- Baron Cable in 1921
- Born: Ernest Cable 1 December 1859 Calcutta, India
- Died: 28 March 1927 (aged 67) London, England
- Occupations: merchant and financier
- Title: 1st Baron Cable

= Ernest Cable, 1st Baron Cable =

Indian businessman

Ernest Cable, 1st Baron Cable (1 December 1859 – 28 March 1927) was a British merchant and financier.

==Background==
Born in Calcutta, he was the eldest son of George Hebberd Cable, a superintendent with the Indian Customs and Excise Service. His mother, Emily Maria, was the daughter of William Pickersgill, who had served in the Royal Navy. Cable was educated privately and at the University of Calcutta.

==Mercantile career==
After his education Cable became first employed in Calcutta at Ashburner and Co and then worked for Lyall, Rennie and Co, both trading agencies. Aged seventeen he joined Bird and Co, a merchant house which had interests in many different areas of commerce, especially labour contracting (in which it had started), coal and jute.

In 1886, he became a partner in the company. By 1896 it directly employed 15,000 people and contracted 15,000 more. Much of this expansion was due to Cable's business acumen and his knowledge of India and good relations with its people. He also set up a subsidiary in the City of London to ease British investments in the company. By 1914 he was senior partner of the company. In 1917 Bird acquired a controlling interest in F. W. Heilgers and Co, another Calcutta merchant house, creating by far the largest company in India, employing 100,000 people.

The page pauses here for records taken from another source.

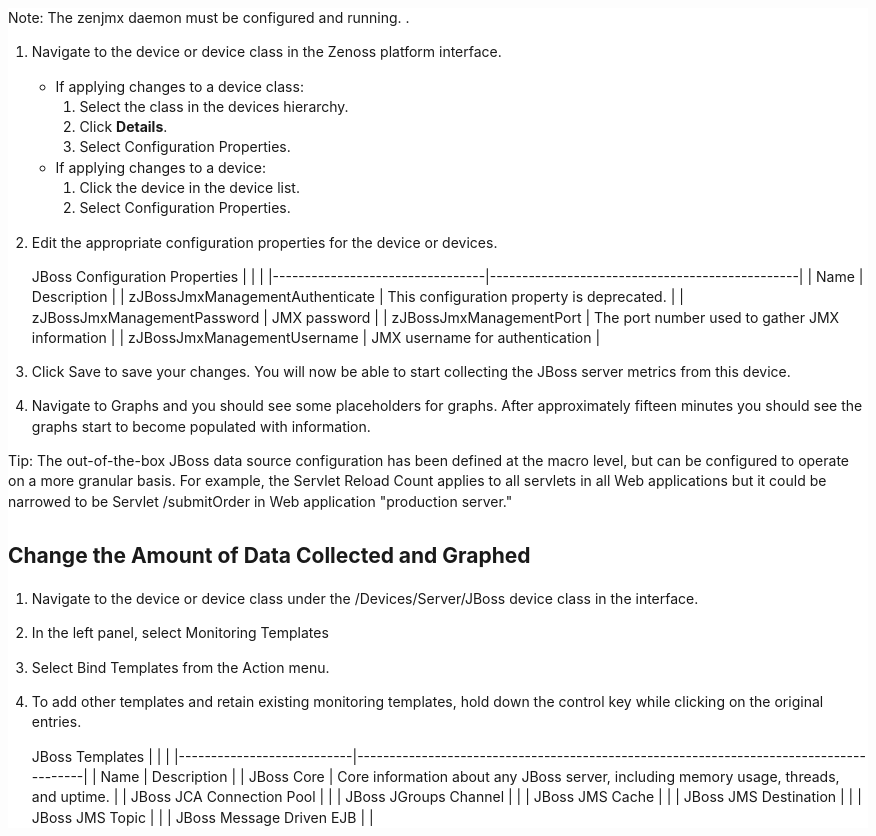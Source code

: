 Note: The zenjmx daemon must be configured and running. .

1.  Navigate to the device or device class in the Zenoss platform
    interface.
    -   If applying changes to a device class:
        1.  Select the class in the devices hierarchy.
        2.  Click **Details**.
        3.  Select Configuration Properties.
    -   If applying changes to a device:
        1.  Click the device in the device list.
        2.  Select Configuration Properties.
2.  Edit the appropriate configuration properties for the device or
    devices.

    JBoss Configuration Properties
    |                                 |                                                |
    |---------------------------------|------------------------------------------------|
    | Name                            | Description                                    |
    | zJBossJmxManagementAuthenticate | This configuration property is deprecated.     |
    | zJBossJmxManagementPassword     | JMX password                                   |
    | zJBossJmxManagementPort         | The port number used to gather JMX information |
    | zJBossJmxManagementUsername     | JMX username for authentication                |

3.  Click Save to save your changes. You will now be able to start
    collecting the JBoss server metrics from this device.
4.  Navigate to Graphs and you should see some placeholders for graphs.
    After approximately fifteen minutes you should see the graphs start
    to become populated with information.

Tip: The out-of-the-box JBoss data source configuration has been defined
at the macro level, but can be configured to operate on a more granular
basis. For example, the Servlet Reload Count applies to all servlets in
all Web applications but it could be narrowed to be Servlet /submitOrder
in Web application "production server."

## Change the Amount of Data Collected and Graphed

1.  Navigate to the device or device class under the
    /Devices/Server/JBoss device class in the interface.
2.  In the left panel, select Monitoring Templates
3.  Select Bind Templates from the Action menu.
4.  To add other templates and retain existing monitoring templates,
    hold down the control key while clicking on the original entries.

    JBoss Templates
    |                           |                                                                                       |
    |---------------------------|---------------------------------------------------------------------------------------|
    | Name                      | Description                                                                           |
    | JBoss Core                | Core information about any JBoss server, including memory usage, threads, and uptime. |
    | JBoss JCA Connection Pool |                                                                                       |
    | JBoss JGroups Channel     |                                                                                       |
    | JBoss JMS Cache           |                                                                                       |
    | JBoss JMS Destination     |                                                                                       |
    | JBoss JMS Topic           |                                                                                       |
    | JBoss Message Driven EJB  |                                                                                       |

Cable was also a director of the Western Assurance Company, the Tanganyika Development Company, and the British America Assurance Company.

==Political career==
In 1903, Cable was elected president of the Bengal Chamber of Commerce and from then sat in the Imperial Legislative Council, headed by the Viceroy of India. He was nominated Sheriff of Calcutta in 1905 and during his tenure was knighted when George, Prince of Wales and his wife Mary of Teck visited the city in the following year.

After his return to England by 1913, Cable was invited into the Royal Commission on Indian Finance and Currency and in 1916 he was appointed High Sheriff of Devon. In the 1921 New Year's Honours he was raised to the Peerage of the United Kingdom with the title Baron Cable, of Ideford, in the County of Devon.

==Personal life==

On 10 October 1888, he married Lilian Sarah, daughter of Weston Joseph Sparkes.

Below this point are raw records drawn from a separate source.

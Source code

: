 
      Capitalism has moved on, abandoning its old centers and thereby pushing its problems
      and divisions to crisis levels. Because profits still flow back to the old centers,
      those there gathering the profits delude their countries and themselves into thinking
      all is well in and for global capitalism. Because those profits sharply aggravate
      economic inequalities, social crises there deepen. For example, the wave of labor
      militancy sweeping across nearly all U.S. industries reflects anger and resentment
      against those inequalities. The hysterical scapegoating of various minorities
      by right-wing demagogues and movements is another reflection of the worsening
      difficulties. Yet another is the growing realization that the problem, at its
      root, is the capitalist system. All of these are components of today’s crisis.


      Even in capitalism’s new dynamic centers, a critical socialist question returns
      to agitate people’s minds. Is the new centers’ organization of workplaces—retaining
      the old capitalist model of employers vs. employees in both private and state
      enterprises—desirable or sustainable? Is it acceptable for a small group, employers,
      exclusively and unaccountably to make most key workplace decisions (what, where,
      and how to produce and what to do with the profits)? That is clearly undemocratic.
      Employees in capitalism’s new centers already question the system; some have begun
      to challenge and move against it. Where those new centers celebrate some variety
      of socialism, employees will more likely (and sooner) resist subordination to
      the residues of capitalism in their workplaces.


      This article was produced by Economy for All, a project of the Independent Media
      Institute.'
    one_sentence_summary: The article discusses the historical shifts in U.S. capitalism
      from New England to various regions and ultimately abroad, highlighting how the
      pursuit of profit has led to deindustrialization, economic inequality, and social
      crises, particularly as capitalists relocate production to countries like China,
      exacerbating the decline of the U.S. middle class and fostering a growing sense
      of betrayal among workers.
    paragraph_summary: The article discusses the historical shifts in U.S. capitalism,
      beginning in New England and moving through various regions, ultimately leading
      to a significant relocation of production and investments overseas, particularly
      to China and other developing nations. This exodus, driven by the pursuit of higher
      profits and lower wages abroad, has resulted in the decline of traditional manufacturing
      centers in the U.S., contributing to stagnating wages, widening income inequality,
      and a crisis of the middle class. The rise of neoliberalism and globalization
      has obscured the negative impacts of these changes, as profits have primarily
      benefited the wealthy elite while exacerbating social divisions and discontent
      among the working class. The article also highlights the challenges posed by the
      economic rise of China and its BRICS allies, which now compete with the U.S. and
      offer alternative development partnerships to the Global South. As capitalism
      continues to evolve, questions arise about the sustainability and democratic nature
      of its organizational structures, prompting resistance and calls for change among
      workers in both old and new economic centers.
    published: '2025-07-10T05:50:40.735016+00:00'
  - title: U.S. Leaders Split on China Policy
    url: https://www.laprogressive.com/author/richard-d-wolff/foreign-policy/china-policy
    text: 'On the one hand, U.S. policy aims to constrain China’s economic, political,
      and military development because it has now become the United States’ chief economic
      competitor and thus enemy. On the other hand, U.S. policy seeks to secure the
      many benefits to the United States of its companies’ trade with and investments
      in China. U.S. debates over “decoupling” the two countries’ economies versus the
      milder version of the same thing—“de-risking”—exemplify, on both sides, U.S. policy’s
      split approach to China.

The couple had three daughters, Noorouz, Ruth and Dawn; and two sons, both named George. The first son died at or near birth and was buried on 6 February 1891 in Calcutta, Bengal, India. The second son was born on 5 December 1891 at Ideford. He was killed in action in the First World War in 1915.

His eldest daughter, Noorouz Weston Cable, married, first, Major Sir Lionel Cecil William Alexander, 6th Baronet, and, secondly, Michael Buller.
His second daughter, Ruth McCarthy Cable, married businessman and public servant Sir Edward Benthall, who followed Lord Cable to Bird and Co. in India; she was the mother of the theatre director Michael Benthall.

Cable became a widower in 1924, dying three years later in London in 1927; he was buried in Ideford on 31 March. With his death, the barony became extinct.

A Junior Wing House at St Paul's School, Darjeeling, India, where all the houses bear names after colonial age figures, is named after him.